*Task to complete*: Take the data that sits below and write it out again exactly.

*Record excerpts*:

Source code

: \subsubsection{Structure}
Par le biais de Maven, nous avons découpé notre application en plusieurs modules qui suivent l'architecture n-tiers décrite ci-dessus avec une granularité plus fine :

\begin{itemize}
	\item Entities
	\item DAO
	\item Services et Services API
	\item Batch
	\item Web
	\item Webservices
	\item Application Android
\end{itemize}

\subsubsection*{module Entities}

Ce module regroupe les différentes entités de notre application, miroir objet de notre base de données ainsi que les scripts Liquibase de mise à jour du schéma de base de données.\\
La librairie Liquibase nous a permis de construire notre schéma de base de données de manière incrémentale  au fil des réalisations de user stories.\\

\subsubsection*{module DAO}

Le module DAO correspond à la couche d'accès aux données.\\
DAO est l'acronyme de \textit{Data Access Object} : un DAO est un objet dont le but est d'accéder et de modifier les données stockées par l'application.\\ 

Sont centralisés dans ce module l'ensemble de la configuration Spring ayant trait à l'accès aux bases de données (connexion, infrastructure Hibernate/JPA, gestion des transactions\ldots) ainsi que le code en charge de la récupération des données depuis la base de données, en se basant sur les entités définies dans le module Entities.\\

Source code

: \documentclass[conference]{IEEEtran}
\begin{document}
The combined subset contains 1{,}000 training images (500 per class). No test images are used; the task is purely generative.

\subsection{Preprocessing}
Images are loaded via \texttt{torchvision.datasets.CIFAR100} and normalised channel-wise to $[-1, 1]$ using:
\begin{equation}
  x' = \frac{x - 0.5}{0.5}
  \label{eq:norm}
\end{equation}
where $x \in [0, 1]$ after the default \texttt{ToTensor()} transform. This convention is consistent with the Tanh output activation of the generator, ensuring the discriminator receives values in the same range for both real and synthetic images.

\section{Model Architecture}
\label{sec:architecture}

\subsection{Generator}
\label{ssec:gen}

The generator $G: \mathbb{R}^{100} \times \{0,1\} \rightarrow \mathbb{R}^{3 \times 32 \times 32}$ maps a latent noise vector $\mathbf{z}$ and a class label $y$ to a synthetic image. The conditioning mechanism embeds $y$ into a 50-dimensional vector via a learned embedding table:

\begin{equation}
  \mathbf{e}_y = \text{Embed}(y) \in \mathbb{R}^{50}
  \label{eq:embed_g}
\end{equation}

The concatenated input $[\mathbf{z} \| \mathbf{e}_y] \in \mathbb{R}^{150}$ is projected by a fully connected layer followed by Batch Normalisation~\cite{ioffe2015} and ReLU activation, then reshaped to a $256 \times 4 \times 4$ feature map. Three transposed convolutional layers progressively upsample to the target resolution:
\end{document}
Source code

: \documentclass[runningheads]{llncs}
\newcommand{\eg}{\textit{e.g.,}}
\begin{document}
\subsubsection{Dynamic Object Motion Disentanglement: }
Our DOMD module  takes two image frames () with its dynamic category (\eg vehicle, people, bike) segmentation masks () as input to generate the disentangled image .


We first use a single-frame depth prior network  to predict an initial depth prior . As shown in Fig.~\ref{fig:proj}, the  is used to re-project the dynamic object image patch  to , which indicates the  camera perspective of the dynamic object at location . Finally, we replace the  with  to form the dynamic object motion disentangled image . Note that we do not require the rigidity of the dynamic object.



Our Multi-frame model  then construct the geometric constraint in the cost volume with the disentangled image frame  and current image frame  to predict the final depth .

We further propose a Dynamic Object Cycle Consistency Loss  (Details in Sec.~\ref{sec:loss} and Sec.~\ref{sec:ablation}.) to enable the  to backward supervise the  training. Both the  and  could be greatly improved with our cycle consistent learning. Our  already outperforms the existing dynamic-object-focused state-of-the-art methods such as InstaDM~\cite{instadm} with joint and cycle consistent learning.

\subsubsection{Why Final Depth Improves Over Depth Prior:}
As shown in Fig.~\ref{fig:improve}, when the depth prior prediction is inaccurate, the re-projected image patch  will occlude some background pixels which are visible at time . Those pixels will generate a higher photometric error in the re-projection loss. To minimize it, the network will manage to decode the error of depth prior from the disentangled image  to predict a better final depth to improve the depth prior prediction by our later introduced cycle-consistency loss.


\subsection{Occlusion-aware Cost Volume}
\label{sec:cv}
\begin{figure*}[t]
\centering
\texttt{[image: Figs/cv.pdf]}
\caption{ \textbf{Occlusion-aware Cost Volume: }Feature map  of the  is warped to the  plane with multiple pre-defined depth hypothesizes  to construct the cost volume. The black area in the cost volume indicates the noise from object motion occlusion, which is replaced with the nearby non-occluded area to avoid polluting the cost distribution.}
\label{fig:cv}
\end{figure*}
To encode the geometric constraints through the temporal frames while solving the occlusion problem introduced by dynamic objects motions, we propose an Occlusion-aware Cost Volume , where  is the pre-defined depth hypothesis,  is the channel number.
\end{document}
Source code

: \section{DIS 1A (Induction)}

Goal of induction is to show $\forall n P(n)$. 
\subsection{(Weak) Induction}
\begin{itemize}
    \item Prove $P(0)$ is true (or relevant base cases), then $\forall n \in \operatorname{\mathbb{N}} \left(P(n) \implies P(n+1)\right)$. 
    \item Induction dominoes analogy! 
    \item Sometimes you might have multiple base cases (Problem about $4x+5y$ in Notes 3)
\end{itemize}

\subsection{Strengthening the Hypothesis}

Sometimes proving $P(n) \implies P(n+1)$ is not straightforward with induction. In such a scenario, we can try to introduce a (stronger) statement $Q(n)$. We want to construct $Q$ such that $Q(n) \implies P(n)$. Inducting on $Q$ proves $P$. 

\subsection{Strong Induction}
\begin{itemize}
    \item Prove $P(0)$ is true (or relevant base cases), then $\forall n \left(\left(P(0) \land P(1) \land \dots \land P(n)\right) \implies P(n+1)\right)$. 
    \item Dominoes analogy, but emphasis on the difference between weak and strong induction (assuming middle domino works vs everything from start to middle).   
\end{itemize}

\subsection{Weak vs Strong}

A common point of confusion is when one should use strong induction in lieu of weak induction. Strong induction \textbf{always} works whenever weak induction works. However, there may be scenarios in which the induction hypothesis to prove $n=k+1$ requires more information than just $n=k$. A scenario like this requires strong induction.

*Solution to the exercise*:
Source code

: \subsubsection{Structure}
Par le biais de Maven, nous avons découpé notre application en plusieurs modules qui suivent l'architecture n-tiers décrite ci-dessus avec une granularité plus fine :

\begin{itemize}
	\item Entities
	\item DAO
	\item Services et Services API
	\item Batch
	\item Web
	\item Webservices
	\item Application Android
\end{itemize}

\subsubsection*{module Entities}

Ce module regroupe les différentes entités de notre application, miroir objet de notre base de données ainsi que les scripts Liquibase de mise à jour du schéma de base de données.\\
La librairie Liquibase nous a permis de construire notre schéma de base de données de manière incrémentale  au fil des réalisations de user stories.\\

\subsubsection*{module DAO}

Le module DAO correspond à la couche d'accès aux données.\\
DAO est l'acronyme de \textit{Data Access Object} : un DAO est un objet dont le but est d'accéder et de modifier les données stockées par l'application.\\ 

Sont centralisés dans ce module l'ensemble de la configuration Spring ayant trait à l'accès aux bases de données (connexion, infrastructure Hibernate/JPA, gestion des transactions\ldots) ainsi que le code en charge de la récupération des données depuis la base de données, en se basant sur les entités définies dans le module Entities.\\

Source code

: \documentclass[conference]{IEEEtran}
\begin{document}
The combined subset contains 1{,}000 training images (500 per class). No test images are used; the task is purely generative.

\subsection{Preprocessing}
Images are loaded via \texttt{torchvision.datasets.CIFAR100} and normalised channel-wise to $[-1, 1]$ using:
\begin{equation}
  x' = \frac{x - 0.5}{0.5}
  \label{eq:norm}
\end{equation}
where $x \in [0, 1]$ after the default \texttt{ToTensor()} transform. This convention is consistent with the Tanh output activation of the generator, ensuring the discriminator receives values in the same range for both real and synthetic images.

\section{Model Architecture}
\label{sec:architecture}

\subsection{Generator}
\label{ssec:gen}

The generator $G: \mathbb{R}^{100} \times \{0,1\} \rightarrow \mathbb{R}^{3 \times 32 \times 32}$ maps a latent noise vector $\mathbf{z}$ and a class label $y$ to a synthetic image. The conditioning mechanism embeds $y$ into a 50-dimensional vector via a learned embedding table:

\begin{equation}
  \mathbf{e}_y = \text{Embed}(y) \in \mathbb{R}^{50}
  \label{eq:embed_g}
\end{equation}

The concatenated input $[\mathbf{z} \| \mathbf{e}_y] \in \mathbb{R}^{150}$ is projected by a fully connected layer followed by Batch Normalisation~\cite{ioffe2015} and ReLU activation, then reshaped to a $256 \times 4 \times 4$ feature map. Three transposed convolutional layers progressively upsample to the target resolution:
\end{document}
Source code

: \documentclass[runningheads]{llncs}
\newcommand{\eg}{\textit{e.g.,}}
\begin{document}
\subsubsection{Dynamic Object Motion Disentanglement: }
Our DOMD module  takes two image frames () with its dynamic category (\eg vehicle, people, bike) segmentation masks () as input to generate the disentangled image .


We first use a single-frame depth prior network  to predict an initial depth prior . As shown in Fig.~\ref{fig:proj}, the  is used to re-project the dynamic object image patch  to , which indicates the  camera perspective of the dynamic object at location . Finally, we replace the  with  to form the dynamic object motion disentangled image . Note that we do not require the rigidity of the dynamic object.



Our Multi-frame model  then construct the geometric constraint in the cost volume with the disentangled image frame  and current image frame  to predict the final depth .

We further propose a Dynamic Object Cycle Consistency Loss  (Details in Sec.~\ref{sec:loss} and Sec.~\ref{sec:ablation}.) to enable the  to backward supervise the  training. Both the  and  could be greatly improved with our cycle consistent learning. Our  already outperforms the existing dynamic-object-focused state-of-the-art methods such as InstaDM~\cite{instadm} with joint and cycle consistent learning.

\subsubsection{Why Final Depth Improves Over Depth Prior:}
As shown in Fig.~\ref{fig:improve}, when the depth prior prediction is inaccurate, the re-projected image patch  will occlude some background pixels which are visible at time . Those pixels will generate a higher photometric error in the re-projection loss. To minimize it, the network will manage to decode the error of depth prior from the disentangled image  to predict a better final depth to improve the depth prior prediction by our later introduced cycle-consistency loss.


\subsection{Occlusion-aware Cost Volume}
\label{sec:cv}
\begin{figure*}[t]
\centering
\texttt{[image: Figs/cv.pdf]}
\caption{ \textbf{Occlusion-aware Cost Volume: }Feature map  of the  is warped to the  plane with multiple pre-defined depth hypothesizes  to construct the cost volume. The black area in the cost volume indicates the noise from object motion occlusion, which is replaced with the nearby non-occluded area to avoid polluting the cost distribution.}
\label{fig:cv}
\end{figure*}
To encode the geometric constraints through the temporal frames while solving the occlusion problem introduced by dynamic objects motions, we propose an Occlusion-aware Cost Volume , where  is the pre-defined depth hypothesis,  is the channel number.
\end{document}
Source code

: \section{DIS 1A (Induction)}

Goal of induction is to show $\forall n P(n)$. 
\subsection{(Weak) Induction}
\begin{itemize}
    \item Prove $P(0)$ is true (or relevant base cases), then $\forall n \in \operatorname{\mathbb{N}} \left(P(n) \implies P(n+1)\right)$. 
    \item Induction dominoes analogy! 
    \item Sometimes you might have multiple base cases (Problem about $4x+5y$ in Notes 3)
\end{itemize}

\subsection{Strengthening the Hypothesis}

Sometimes proving $P(n) \implies P(n+1)$ is not straightforward with induction. In such a scenario, we can try to introduce a (stronger) statement $Q(n)$. We want to construct $Q$ such that $Q(n) \implies P(n)$. Inducting on $Q$ proves $P$. 

\subsection{Strong Induction}
\begin{itemize}
    \item Prove $P(0)$ is true (or relevant base cases), then $\forall n \left(\left(P(0) \land P(1) \land \dots \land P(n)\right) \implies P(n+1)\right)$. 
    \item Dominoes analogy, but emphasis on the difference between weak and strong induction (assuming middle domino works vs everything from start to middle).   
\end{itemize}

\subsection{Weak vs Strong}

A common point of confusion is when one should use strong induction in lieu of weak induction. Strong induction \textbf{always} works whenever weak induction works. However, there may be scenarios in which the induction hypothesis to prove $n=k+1$ requires more information than just $n=k$. A scenario like this requires strong induction.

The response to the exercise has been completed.